Mycotic rhinitis is complex and frustrating to treat, especially in animals with invasive disease, such as soft tissue involvement or extension into the orbit and supporting bones of the nose. Surgery alone appears to be unhelpful; systemic antifungal drugs have a limited success rate (70%) and can be toxic. Topical instillation treatments have higher success rates (85% to 90%) but not all patients respond well. Of the three dogs described in this report, one (a guide dog) did not respond to several drug therapies; one dog was refractory to drug treatment and showed progressive signs of disease; and one dog had advanced invasive disease at presentation. Via a dorsal approach, the author surgically exposed the nasal and/or frontal sinus and performed partial turbinectomy, clearing all abnormal soft tissue in all three cases. The wound dressing, a proprietary product that produces sustained release of povidone-iodine, was applied and retained with a "tie-over." The dressing was replaced every 48 to 72 hours under general anesthesia until all exposed areas were covered with healthy granulation tissue, at which time the rhinotomy was closed by soft tissue reconstruction. No evidence of fungal infection was present at follow-up for 20 months after surgery.

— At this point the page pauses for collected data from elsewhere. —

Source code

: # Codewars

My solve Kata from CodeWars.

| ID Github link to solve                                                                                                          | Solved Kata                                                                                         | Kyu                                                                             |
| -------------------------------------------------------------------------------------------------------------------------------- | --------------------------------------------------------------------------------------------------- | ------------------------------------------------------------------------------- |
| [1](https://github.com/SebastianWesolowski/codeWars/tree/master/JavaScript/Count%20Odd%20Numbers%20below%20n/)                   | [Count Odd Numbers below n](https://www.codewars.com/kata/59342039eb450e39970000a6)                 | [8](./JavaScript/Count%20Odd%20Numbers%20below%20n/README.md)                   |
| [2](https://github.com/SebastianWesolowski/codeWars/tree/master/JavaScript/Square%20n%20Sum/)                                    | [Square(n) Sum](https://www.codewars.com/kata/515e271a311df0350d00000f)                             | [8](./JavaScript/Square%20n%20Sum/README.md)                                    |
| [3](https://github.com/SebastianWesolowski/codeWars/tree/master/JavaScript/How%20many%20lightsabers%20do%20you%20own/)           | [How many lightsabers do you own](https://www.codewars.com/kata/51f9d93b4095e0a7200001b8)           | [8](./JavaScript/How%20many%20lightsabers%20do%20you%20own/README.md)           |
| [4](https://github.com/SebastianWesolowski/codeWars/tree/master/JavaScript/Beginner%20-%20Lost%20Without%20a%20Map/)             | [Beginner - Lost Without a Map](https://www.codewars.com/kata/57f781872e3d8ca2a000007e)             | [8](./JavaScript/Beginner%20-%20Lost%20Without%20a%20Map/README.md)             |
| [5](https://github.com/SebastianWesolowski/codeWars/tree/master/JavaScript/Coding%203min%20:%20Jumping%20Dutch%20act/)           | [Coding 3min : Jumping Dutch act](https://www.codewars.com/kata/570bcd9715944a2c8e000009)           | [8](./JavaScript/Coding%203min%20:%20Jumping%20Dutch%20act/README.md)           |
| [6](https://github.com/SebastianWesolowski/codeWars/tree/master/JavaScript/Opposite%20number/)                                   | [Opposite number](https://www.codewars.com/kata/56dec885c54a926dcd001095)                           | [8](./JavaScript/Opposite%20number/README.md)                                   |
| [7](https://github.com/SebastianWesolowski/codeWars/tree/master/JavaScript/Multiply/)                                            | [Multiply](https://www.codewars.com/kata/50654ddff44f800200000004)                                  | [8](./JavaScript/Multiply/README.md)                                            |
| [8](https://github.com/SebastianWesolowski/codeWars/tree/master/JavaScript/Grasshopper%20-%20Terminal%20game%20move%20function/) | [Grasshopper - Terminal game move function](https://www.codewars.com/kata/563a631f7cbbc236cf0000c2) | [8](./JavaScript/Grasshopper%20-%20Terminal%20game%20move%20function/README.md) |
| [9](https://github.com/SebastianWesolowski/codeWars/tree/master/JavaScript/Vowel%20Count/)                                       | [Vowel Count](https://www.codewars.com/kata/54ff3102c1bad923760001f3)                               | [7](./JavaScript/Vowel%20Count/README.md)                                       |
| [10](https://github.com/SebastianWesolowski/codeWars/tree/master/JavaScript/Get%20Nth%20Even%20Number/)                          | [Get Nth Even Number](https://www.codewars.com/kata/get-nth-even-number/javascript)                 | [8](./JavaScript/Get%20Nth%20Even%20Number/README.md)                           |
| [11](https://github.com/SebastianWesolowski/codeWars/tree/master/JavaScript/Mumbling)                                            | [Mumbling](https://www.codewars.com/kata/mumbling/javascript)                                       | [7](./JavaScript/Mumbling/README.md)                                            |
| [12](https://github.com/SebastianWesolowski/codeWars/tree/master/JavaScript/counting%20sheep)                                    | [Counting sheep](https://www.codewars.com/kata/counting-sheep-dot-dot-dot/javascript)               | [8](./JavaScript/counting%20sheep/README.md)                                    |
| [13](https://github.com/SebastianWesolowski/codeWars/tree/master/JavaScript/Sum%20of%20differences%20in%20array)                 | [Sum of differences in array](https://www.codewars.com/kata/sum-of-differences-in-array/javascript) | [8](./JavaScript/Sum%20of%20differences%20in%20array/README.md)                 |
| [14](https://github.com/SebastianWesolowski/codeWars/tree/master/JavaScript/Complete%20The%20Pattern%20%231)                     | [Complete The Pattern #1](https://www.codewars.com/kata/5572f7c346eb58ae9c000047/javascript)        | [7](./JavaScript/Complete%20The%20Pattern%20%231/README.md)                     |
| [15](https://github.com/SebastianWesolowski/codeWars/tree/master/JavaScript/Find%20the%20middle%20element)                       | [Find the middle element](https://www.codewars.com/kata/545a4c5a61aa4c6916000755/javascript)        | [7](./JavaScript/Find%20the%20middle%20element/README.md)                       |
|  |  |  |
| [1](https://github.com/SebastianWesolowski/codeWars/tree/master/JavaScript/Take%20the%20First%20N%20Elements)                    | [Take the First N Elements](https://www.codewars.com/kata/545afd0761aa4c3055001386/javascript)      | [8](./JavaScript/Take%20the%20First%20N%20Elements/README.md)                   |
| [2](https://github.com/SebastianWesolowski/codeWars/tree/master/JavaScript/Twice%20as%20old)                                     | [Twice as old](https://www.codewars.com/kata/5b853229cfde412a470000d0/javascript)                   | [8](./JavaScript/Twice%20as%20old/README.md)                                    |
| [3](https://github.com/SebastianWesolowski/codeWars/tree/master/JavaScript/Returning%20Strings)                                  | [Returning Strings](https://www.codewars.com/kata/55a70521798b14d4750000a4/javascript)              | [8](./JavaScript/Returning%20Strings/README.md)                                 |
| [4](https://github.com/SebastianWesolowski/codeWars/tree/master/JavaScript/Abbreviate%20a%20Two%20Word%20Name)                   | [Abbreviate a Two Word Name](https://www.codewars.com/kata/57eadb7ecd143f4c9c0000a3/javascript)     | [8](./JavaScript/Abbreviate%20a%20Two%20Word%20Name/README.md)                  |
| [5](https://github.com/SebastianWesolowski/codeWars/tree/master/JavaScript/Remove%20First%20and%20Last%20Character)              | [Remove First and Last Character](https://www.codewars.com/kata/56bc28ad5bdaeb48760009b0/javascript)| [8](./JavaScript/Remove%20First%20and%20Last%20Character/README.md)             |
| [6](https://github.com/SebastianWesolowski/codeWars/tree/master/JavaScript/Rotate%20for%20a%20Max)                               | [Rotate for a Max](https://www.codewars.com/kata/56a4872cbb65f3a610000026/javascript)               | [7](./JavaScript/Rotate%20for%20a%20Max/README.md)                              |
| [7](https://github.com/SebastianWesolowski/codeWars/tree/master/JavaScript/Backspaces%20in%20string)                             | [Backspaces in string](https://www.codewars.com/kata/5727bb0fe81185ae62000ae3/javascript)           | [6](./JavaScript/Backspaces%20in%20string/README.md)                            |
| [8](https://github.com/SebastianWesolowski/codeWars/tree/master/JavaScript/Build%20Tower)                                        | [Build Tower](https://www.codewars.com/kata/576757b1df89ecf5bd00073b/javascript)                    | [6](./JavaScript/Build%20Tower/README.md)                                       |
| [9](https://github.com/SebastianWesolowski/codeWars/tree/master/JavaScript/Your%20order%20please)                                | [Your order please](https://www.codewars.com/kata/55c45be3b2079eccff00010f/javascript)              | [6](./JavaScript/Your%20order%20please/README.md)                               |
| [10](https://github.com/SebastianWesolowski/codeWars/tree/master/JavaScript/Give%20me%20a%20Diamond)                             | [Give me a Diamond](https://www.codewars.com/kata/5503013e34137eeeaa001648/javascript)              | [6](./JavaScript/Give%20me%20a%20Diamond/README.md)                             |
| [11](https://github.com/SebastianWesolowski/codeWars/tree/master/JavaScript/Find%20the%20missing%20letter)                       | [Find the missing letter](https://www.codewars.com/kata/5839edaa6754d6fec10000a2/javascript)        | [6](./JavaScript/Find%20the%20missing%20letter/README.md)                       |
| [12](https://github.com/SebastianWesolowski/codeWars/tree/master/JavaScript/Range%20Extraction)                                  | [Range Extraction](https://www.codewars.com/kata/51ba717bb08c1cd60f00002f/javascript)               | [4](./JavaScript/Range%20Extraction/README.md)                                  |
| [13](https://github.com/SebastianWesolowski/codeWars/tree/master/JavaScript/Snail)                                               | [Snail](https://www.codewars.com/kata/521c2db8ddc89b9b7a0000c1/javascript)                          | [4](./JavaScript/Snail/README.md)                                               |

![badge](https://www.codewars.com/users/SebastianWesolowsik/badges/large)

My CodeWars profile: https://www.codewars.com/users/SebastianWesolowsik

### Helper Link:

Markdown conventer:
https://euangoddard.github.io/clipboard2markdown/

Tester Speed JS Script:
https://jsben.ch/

COMMENTARY: Just as one swallow does not make a summer, three cases do not necessarily make a series; but the success of this radical therapy in three refractory cases of mycotic rhinitis bodes well for the future. The ingenuity of the author in developing a method that allows prolonged exposure of povidone-iodine dressings to infected tissue should be appreciated by all who try to manage this frustrating disease.
Use of topical povidone-iodine dressings in the management of mycotic rhinitis in three dogs. Moore HA. J SMALL ANIM PRACT 44:326-329, 2003.